SemaExpr.cpp: 1393437 -> 1035426
FindTarget.cpp: 1275930 -> 920087

Linux kernel:
getFileIDLocal: 2.45% -> 2.15%

Diff Detail

Event Timeline

hokein created this revision.Oct 4 2022, 12:55 AM
Herald added a project: Restricted Project. · View Herald TranscriptOct 4 2022, 12:55 AM
hokein requested review of this revision.Oct 4 2022, 12:55 AM
Herald added a project: Restricted Project. · View Herald TranscriptOct 4 2022, 12:55 AM

Nice!

clang/lib/Basic/SourceManager.cpp
799

hmm, while here, why not just get rid of I and use GreaterIndex throughout?

Of its uses: line 806 and 815 would be clearer, 814 would be less clear, 796 and 813 are the same, and 827 goes away entirely.

(This is a little thing to nitpick, but I always hate trying to read this function)

810–811

this comment duplicates your new one above

902–903

is the same optimization available here?
I think getFileIDLoaded() is important for module builds and when we use PCH.
Though admittedly I don't think this is relevant to the lexer path we've been looking at: those locations should always be local.

hokein updated this revision to Diff 465298.Oct 5 2022, 12:34 AM
hokein marked 2 inline comments as done.

Remove the I variable, use GreaterIndex instead.

clang/lib/Basic/SourceManager.cpp
902–903

Yeah. That's my next step. I plan to send a separate patch for it.

sammccall accepted this revision.Oct 5 2022, 12:54 AM
sammccall added inline comments.
clang/lib/Basic/SourceManager.cpp
810

Just checking: we decrement GreaterIndex without a bounds check in the loop and then dereference it in the loop.

I guess this is safe because:

  • in the case where it's equal to size(), it's nonzero due to a dummy entry at 0 (and unchanged in this patch)
  • in the case where the cache is used, it's also nonzero (guarded)
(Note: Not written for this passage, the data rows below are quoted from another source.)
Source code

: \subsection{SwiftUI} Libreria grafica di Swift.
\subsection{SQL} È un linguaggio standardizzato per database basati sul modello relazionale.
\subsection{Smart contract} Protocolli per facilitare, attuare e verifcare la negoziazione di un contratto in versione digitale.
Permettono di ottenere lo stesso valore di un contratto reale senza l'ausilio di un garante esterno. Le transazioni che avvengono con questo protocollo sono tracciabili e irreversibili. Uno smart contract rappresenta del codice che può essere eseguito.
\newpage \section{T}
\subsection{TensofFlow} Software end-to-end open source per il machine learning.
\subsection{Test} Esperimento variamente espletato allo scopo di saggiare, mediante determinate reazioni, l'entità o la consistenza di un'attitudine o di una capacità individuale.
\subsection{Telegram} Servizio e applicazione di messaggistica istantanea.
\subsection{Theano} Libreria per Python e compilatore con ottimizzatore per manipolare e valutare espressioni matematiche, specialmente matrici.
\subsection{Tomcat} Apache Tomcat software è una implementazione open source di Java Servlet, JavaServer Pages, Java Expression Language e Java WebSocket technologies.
Maybe this is worth an assertion?

This revision is now accepted and ready to land.Oct 5 2022, 12:54 AM
hokein updated this revision to Diff 465325.Oct 5 2022, 2:43 AM
hokein marked an inline comment as done.

add an assertion.

nickdesaulniers accepted this revision.Oct 6 2022, 12:01 PM
nickdesaulniers added inline comments.
clang/lib/Basic/SourceManager.cpp
800

Consider renaming this LesserIndex which matches with GreaterIndex better.

800

So this comment was wrong?

hokein updated this revision to Diff 465988.Oct 7 2022, 12:36 AM
hokein marked an inline comment as done.

update

clang/lib/Basic/SourceManager.cpp
800

This comment was true before the patch. I have updated it to match the current code.

800

I'm not sure, it doesn't seem to be much better (I'm leaning towards keeping it as-is).

810

yes, exactly. added an assertion.

This revision was landed with ongoing or failed builds.Oct 7 2022, 12:37 AM
This revision was automatically updated to reflect the committed changes.